## Exercise
From the listing that follows, extract every line and set it down unaltered.
[Dataset entries — start]
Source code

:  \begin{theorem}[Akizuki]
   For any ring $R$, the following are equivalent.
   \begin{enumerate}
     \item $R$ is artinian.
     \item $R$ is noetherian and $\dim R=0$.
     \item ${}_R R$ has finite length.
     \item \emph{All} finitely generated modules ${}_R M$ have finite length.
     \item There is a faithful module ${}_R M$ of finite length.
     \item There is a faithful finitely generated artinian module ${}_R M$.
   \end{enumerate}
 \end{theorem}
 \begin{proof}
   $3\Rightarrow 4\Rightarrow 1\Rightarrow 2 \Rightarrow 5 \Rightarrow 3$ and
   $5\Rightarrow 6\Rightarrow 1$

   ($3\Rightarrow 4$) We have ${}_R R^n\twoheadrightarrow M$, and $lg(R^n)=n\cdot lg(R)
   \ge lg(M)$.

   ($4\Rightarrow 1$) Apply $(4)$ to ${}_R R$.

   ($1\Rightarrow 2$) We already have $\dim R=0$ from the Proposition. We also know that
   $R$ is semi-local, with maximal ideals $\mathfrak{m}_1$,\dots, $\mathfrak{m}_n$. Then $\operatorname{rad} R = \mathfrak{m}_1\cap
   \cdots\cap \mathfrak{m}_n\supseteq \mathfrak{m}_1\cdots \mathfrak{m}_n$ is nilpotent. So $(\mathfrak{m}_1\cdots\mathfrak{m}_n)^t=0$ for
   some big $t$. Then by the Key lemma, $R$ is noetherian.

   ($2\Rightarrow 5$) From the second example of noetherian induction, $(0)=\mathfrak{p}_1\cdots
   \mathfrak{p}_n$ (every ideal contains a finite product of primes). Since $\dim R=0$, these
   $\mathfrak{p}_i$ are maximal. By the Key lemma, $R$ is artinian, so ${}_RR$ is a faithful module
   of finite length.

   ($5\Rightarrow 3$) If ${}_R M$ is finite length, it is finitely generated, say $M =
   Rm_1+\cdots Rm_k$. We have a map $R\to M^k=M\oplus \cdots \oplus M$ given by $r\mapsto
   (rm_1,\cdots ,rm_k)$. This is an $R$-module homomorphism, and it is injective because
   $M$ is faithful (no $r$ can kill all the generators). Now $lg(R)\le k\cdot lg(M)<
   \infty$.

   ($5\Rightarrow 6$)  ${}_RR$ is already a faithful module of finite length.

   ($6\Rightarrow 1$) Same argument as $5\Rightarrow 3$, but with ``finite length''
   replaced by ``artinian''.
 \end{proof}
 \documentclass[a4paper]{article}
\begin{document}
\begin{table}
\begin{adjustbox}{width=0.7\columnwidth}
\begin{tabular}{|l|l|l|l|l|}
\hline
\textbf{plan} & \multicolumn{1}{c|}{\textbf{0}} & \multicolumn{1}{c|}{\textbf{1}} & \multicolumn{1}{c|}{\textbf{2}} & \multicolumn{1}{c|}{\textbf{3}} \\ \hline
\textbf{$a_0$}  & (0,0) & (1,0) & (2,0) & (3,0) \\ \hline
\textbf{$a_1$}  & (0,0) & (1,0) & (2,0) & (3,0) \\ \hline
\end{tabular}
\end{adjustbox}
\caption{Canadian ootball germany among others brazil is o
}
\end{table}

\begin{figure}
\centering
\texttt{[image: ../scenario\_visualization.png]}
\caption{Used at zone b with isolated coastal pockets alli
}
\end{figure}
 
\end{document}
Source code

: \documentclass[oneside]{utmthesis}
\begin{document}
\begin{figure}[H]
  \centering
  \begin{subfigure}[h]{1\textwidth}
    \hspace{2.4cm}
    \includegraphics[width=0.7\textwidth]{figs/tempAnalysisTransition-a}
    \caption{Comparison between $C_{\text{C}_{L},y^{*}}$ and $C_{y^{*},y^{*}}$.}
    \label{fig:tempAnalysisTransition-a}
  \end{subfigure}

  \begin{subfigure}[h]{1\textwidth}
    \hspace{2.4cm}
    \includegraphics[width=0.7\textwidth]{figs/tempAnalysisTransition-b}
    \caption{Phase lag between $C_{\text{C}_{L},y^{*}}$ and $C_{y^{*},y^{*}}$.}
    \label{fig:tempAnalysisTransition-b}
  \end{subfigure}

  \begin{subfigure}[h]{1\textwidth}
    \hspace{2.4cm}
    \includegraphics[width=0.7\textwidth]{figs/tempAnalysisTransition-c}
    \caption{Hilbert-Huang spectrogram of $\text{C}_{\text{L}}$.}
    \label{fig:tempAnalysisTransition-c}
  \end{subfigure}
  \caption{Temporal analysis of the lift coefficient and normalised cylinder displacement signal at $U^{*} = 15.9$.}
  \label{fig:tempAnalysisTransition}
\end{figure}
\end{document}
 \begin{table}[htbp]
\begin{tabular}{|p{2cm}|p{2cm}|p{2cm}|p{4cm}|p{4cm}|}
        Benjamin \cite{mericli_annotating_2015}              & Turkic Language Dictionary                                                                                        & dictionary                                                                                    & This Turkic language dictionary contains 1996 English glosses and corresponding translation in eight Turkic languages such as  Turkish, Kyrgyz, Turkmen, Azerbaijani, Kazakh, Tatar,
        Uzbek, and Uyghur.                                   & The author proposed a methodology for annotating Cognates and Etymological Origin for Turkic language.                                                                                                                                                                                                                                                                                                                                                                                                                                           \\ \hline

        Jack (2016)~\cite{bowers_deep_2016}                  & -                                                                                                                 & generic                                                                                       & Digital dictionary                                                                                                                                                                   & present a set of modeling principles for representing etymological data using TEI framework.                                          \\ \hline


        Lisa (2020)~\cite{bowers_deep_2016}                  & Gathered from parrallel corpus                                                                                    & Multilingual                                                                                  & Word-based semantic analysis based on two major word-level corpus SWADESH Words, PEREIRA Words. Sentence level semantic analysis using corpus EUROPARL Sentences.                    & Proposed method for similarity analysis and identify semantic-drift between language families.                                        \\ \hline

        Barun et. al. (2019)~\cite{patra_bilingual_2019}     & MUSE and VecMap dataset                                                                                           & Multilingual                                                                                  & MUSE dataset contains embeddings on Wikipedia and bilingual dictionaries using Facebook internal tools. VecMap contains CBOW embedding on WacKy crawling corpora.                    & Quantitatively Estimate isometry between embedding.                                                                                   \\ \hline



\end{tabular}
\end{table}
[Dataset entries — finish]
## Response to this task
Source code

:  \begin{theorem}[Akizuki]
   For any ring $R$, the following are equivalent.
   \begin{enumerate}
     \item $R$ is artinian.
     \item $R$ is noetherian and $\dim R=0$.
     \item ${}_R R$ has finite length.
     \item \emph{All} finitely generated modules ${}_R M$ have finite length.
     \item There is a faithful module ${}_R M$ of finite length.
     \item There is a faithful finitely generated artinian module ${}_R M$.
   \end{enumerate}
 \end{theorem}
 \begin{proof}
   $3\Rightarrow 4\Rightarrow 1\Rightarrow 2 \Rightarrow 5 \Rightarrow 3$ and
   $5\Rightarrow 6\Rightarrow 1$

   ($3\Rightarrow 4$) We have ${}_R R^n\twoheadrightarrow M$, and $lg(R^n)=n\cdot lg(R)
   \ge lg(M)$.

   ($4\Rightarrow 1$) Apply $(4)$ to ${}_R R$.

   ($1\Rightarrow 2$) We already have $\dim R=0$ from the Proposition. We also know that
   $R$ is semi-local, with maximal ideals $\mathfrak{m}_1$,\dots, $\mathfrak{m}_n$. Then $\operatorname{rad} R = \mathfrak{m}_1\cap
   \cdots\cap \mathfrak{m}_n\supseteq \mathfrak{m}_1\cdots \mathfrak{m}_n$ is nilpotent. So $(\mathfrak{m}_1\cdots\mathfrak{m}_n)^t=0$ for
   some big $t$. Then by the Key lemma, $R$ is noetherian.

   ($2\Rightarrow 5$) From the second example of noetherian induction, $(0)=\mathfrak{p}_1\cdots
   \mathfrak{p}_n$ (every ideal contains a finite product of primes). Since $\dim R=0$, these
   $\mathfrak{p}_i$ are maximal. By the Key lemma, $R$ is artinian, so ${}_RR$ is a faithful module
   of finite length.

   ($5\Rightarrow 3$) If ${}_R M$ is finite length, it is finitely generated, say $M =
   Rm_1+\cdots Rm_k$. We have a map $R\to M^k=M\oplus \cdots \oplus M$ given by $r\mapsto
   (rm_1,\cdots ,rm_k)$. This is an $R$-module homomorphism, and it is injective because
   $M$ is faithful (no $r$ can kill all the generators). Now $lg(R)\le k\cdot lg(M)<
   \infty$.

   ($5\Rightarrow 6$)  ${}_RR$ is already a faithful module of finite length.

   ($6\Rightarrow 1$) Same argument as $5\Rightarrow 3$, but with ``finite length''
   replaced by ``artinian''.
 \end{proof}
 \documentclass[a4paper]{article}
\begin{document}
\begin{table}
\begin{adjustbox}{width=0.7\columnwidth}
\begin{tabular}{|l|l|l|l|l|}
\hline
\textbf{plan} & \multicolumn{1}{c|}{\textbf{0}} & \multicolumn{1}{c|}{\textbf{1}} & \multicolumn{1}{c|}{\textbf{2}} & \multicolumn{1}{c|}{\textbf{3}} \\ \hline
\textbf{$a_0$}  & (0,0) & (1,0) & (2,0) & (3,0) \\ \hline
\textbf{$a_1$}  & (0,0) & (1,0) & (2,0) & (3,0) \\ \hline
\end{tabular}
\end{adjustbox}
\caption{Canadian ootball germany among others brazil is o
}
\end{table}

\begin{figure}
\centering
\texttt{[image: ../scenario\_visualization.png]}
\caption{Used at zone b with isolated coastal pockets alli
}
\end{figure}
 
\end{document}
Source code

: \documentclass[oneside]{utmthesis}
\begin{document}
\begin{figure}[H]
  \centering
  \begin{subfigure}[h]{1\textwidth}
    \hspace{2.4cm}
    \includegraphics[width=0.7\textwidth]{figs/tempAnalysisTransition-a}
    \caption{Comparison between $C_{\text{C}_{L},y^{*}}$ and $C_{y^{*},y^{*}}$.}
    \label{fig:tempAnalysisTransition-a}
  \end{subfigure}

  \begin{subfigure}[h]{1\textwidth}
    \hspace{2.4cm}
    \includegraphics[width=0.7\textwidth]{figs/tempAnalysisTransition-b}
    \caption{Phase lag between $C_{\text{C}_{L},y^{*}}$ and $C_{y^{*},y^{*}}$.}
    \label{fig:tempAnalysisTransition-b}
  \end{subfigure}

  \begin{subfigure}[h]{1\textwidth}
    \hspace{2.4cm}
    \includegraphics[width=0.7\textwidth]{figs/tempAnalysisTransition-c}
    \caption{Hilbert-Huang spectrogram of $\text{C}_{\text{L}}$.}
    \label{fig:tempAnalysisTransition-c}
  \end{subfigure}
  \caption{Temporal analysis of the lift coefficient and normalised cylinder displacement signal at $U^{*} = 15.9$.}
  \label{fig:tempAnalysisTransition}
\end{figure}
\end{document}
 \begin{table}[htbp]
\begin{tabular}{|p{2cm}|p{2cm}|p{2cm}|p{4cm}|p{4cm}|}
        Benjamin \cite{mericli_annotating_2015}              & Turkic Language Dictionary                                                                                        & dictionary                                                                                    & This Turkic language dictionary contains 1996 English glosses and corresponding translation in eight Turkic languages such as  Turkish, Kyrgyz, Turkmen, Azerbaijani, Kazakh, Tatar,
        Uzbek, and Uyghur.                                   & The author proposed a methodology for annotating Cognates and Etymological Origin for Turkic language.                                                                                                                                                                                                                                                                                                                                                                                                                                           \\ \hline

        Jack (2016)~\cite{bowers_deep_2016}                  & -                                                                                                                 & generic                                                                                       & Digital dictionary                                                                                                                                                                   & present a set of modeling principles for representing etymological data using TEI framework.                                          \\ \hline


        Lisa (2020)~\cite{bowers_deep_2016}                  & Gathered from parrallel corpus                                                                                    & Multilingual                                                                                  & Word-based semantic analysis based on two major word-level corpus SWADESH Words, PEREIRA Words. Sentence level semantic analysis using corpus EUROPARL Sentences.                    & Proposed method for similarity analysis and identify semantic-drift between language families.                                        \\ \hline

        Barun et. al. (2019)~\cite{patra_bilingual_2019}     & MUSE and VecMap dataset                                                                                           & Multilingual                                                                                  & MUSE dataset contains embeddings on Wikipedia and bilingual dictionaries using Facebook internal tools. VecMap contains CBOW embedding on WacKy crawling corpora.                    & Quantitatively Estimate isometry between embedding.                                                                                   \\ \hline



\end{tabular}
\end{table}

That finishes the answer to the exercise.